Filed by Westport Resources Corporation
Pursuant to Rule 425 under the Securities Act of 1933
And deemed filed pursuant to Rule 14a-12
Of the Securities Exchange Act of 1934
Subject Company: Belco Oil & Gas Corp.
Commission File No.: 001-14256
The following press release was made by Westport Resources Corporation:
FOR IMMEDIATE RELEASE
Westport Resources Corporation
410 Seventeenth Street
Suite 2300
Denver, CO 80202-4436
Contact:
Lon McCain—Vice President and CFO
(303) 573-5404
lmccain@westportog.com
Westport to Merge with Belco for $922 million
NOTE: Westport will host a teleconference call for investors on Monday, June 11, 2001 at 10:00 a.m. EDT. The call can be heard on www. westportresourcescorp.com or by calling 877-270-9495 (US/Canada) 706-679-5434(International) just prior to the start time. A replay of the teleconference call will be available for 48 hours after the finish of the call on Westport’s website. The replay can also be accessed by dialing 800-642-1687 toll free, reservation No. 1141959.
Denver, Colorado — June 9, 2001 — Westport Resources Corporation (“Westport”) (NYSE: WRC) announced it has entered into a definitive merger agreement with Belco Oil & Gas Corp. (“Belco”) (NYSE: BOG) in a transaction valued at approximately $922 million, including the assumption of approximately $588 million of debt, fair market value of the hedge portfolio and convertible preferred stock. The agreement provides that Belco shareholders will receive a fixed exchange ratio of 0.4125 shares of new Westport common stock for each share of Belco common stock they own and each Westport shareholder will receive one share of new Westport common stock for each share of Westport common stock they own. The transaction is structured to be tax-free. The outstanding shares of Belco’s preferred stock will remain outstanding following the merger.

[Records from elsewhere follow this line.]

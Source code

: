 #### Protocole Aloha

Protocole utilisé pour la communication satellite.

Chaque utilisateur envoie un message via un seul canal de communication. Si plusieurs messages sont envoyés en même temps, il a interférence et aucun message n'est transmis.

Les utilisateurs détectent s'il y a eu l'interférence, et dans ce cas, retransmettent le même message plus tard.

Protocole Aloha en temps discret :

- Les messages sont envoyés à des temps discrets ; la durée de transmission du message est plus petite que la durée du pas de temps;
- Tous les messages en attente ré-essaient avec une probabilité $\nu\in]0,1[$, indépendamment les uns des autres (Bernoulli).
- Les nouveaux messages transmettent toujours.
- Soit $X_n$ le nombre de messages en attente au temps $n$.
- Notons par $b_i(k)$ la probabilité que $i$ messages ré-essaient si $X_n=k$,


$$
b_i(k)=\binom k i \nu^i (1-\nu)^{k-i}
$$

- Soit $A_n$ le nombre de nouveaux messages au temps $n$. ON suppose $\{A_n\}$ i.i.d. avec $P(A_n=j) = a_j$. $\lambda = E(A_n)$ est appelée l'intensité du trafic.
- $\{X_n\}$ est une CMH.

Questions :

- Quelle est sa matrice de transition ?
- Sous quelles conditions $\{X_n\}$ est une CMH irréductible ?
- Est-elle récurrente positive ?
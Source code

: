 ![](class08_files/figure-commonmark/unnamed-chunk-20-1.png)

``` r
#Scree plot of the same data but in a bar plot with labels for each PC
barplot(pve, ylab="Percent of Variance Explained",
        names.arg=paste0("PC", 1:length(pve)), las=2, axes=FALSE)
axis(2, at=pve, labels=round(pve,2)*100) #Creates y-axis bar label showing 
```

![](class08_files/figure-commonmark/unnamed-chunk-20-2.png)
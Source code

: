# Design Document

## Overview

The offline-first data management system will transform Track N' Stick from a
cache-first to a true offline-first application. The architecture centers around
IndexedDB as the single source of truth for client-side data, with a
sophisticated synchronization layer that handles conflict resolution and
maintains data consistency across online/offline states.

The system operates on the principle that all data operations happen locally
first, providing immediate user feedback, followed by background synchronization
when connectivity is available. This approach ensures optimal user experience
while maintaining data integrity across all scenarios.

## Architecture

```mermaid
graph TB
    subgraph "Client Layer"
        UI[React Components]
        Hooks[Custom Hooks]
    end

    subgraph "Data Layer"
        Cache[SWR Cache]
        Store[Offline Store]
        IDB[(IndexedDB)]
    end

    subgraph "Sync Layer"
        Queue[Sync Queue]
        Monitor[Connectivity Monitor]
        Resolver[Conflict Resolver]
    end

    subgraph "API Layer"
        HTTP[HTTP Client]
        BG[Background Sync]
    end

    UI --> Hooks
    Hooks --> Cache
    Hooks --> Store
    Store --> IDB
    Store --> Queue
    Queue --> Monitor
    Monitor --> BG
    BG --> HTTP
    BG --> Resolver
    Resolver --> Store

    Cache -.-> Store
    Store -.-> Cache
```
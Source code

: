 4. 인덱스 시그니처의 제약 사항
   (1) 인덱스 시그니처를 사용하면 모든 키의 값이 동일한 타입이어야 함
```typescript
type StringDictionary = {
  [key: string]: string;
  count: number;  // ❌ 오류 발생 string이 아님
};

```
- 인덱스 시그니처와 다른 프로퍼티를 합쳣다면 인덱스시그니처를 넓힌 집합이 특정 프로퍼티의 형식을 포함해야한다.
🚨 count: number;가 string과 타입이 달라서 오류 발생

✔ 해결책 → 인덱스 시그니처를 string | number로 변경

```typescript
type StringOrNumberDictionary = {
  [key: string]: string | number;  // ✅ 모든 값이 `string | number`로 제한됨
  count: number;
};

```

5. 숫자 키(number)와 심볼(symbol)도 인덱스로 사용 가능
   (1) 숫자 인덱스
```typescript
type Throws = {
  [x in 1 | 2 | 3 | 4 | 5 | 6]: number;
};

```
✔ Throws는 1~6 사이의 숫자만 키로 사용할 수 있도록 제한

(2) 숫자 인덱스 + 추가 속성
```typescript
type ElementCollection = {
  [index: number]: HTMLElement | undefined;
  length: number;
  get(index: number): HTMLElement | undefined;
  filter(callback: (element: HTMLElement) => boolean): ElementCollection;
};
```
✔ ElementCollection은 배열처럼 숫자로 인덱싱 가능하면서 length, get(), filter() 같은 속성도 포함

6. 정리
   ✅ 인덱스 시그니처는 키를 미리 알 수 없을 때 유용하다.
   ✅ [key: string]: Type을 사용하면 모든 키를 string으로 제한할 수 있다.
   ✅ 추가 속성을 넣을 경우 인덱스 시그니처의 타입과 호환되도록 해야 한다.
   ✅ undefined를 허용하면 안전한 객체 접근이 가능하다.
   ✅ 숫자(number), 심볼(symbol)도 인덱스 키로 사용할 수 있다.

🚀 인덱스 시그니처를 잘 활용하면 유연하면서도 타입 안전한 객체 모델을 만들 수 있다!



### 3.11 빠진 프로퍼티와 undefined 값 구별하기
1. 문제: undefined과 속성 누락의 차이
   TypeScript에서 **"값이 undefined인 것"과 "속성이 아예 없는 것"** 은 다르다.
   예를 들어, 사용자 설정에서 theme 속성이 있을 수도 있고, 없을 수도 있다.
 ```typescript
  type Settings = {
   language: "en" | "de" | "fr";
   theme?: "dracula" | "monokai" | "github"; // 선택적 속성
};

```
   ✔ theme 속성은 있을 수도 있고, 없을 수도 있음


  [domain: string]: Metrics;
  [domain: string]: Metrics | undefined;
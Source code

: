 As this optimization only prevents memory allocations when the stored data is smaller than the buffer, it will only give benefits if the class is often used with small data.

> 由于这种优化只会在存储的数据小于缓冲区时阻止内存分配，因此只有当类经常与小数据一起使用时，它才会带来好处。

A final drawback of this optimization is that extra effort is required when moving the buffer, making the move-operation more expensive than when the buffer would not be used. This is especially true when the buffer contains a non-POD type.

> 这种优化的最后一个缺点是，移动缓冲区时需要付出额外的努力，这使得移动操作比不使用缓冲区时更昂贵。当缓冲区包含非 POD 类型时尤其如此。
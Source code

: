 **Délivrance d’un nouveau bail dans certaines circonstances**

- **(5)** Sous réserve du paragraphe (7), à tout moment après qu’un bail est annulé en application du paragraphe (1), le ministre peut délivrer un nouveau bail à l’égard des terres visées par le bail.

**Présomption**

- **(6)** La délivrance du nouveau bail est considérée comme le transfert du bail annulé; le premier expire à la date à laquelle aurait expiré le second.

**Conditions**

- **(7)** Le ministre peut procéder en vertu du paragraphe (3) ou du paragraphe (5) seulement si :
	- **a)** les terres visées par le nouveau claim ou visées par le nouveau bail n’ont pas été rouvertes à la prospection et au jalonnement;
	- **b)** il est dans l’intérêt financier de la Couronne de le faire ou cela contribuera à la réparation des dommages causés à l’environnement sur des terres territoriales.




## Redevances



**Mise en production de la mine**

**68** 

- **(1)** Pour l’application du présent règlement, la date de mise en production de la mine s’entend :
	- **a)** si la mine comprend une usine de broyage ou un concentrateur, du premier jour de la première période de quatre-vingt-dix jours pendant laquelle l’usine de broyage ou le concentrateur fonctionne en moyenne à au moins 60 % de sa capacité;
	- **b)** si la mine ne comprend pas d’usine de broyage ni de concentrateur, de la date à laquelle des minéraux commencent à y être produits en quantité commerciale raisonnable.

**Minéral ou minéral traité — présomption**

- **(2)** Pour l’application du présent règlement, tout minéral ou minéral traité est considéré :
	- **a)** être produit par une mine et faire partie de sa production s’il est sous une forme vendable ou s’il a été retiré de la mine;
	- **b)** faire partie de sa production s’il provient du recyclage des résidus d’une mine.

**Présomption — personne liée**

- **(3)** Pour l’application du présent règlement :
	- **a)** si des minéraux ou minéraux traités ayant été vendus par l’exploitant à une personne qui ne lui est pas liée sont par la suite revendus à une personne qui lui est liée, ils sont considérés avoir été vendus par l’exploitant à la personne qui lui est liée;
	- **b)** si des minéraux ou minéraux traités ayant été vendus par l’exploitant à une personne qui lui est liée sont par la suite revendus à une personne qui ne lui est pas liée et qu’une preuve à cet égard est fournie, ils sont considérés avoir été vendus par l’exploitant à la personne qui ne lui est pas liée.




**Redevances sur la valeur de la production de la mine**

The Boards of Directors of both companies unanimously approved the merger agreement and recommend that their shareholders approve the merger. Shareholders of both companies holding sufficient shares to approve the merger have entered into voting agreements under which they have agreed to vote in favor of the merger. Subject to shareholder and regulatory approval the transaction is expected to be completed in the third quarter of 2001.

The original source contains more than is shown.